WHAT TO DO: Filter the records below for the word "reads". Keep each line that has it.

ENTRIES SUPPLIED:

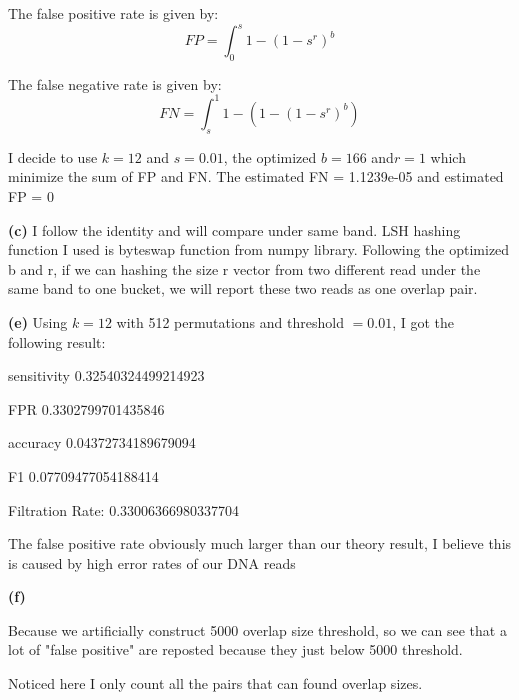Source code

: \documentclass[11pt]{article}
\renewcommand\part[1]{\vspace{.10in}\textbf{(#1)}}
\begin{document}
The false positive rate is given by:
\[ FP = \int_{0}^{s}1 - (1-s^{r})^{b} \]

The false negative rate is given by:
\[ FN = \int_{s}^{1}1- (1 - (1-s^{r})^{b}) \]

I decide to use $ k = 12 $ and $ s = 0.01 $, the optimized $ b = 166 $ and$  r = 1 $ which  minimize the sum of FP and FN. The estimated FN = 1.1239e-05 and estimated FP = 0

\part{c}
I follow the identity and will compare under same band.
LSH hashing function I used is byteswap function from numpy library. Following the optimized b and r, if we can hashing the size r vector from two different read under the same band to one bucket, we will report these two reads as one overlap pair.

\part{e}
Using $ k = 12 $ with 512 permutations and threshold $ = 0.01 $, I got the following result:

sensitivity 0.32540324499214923


FPR 0.3302799701435846


accuracy 0.04372734189679094


F1 0.07709477054188414


Filtration Rate: 0.33006366980337704

The false positive rate obviously much larger than our theory result, I believe this is caused by high error rates of our DNA reads

\part{f}

Because we artificially construct 5000 overlap size threshold, so we can see that a lot of "false positive" are reposted because they just below 5000 threshold.

Noticed here I only count all the pairs that can found overlap sizes.
\end{document}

REPLY TO THE TASK:
LSH hashing function I used is byteswap function from numpy library. Following the optimized b and r, if we can hashing the size r vector from two different read under the same band to one bucket, we will report these two reads as one overlap pair.
The false positive rate obviously much larger than our theory result, I believe this is caused by high error rates of our DNA reads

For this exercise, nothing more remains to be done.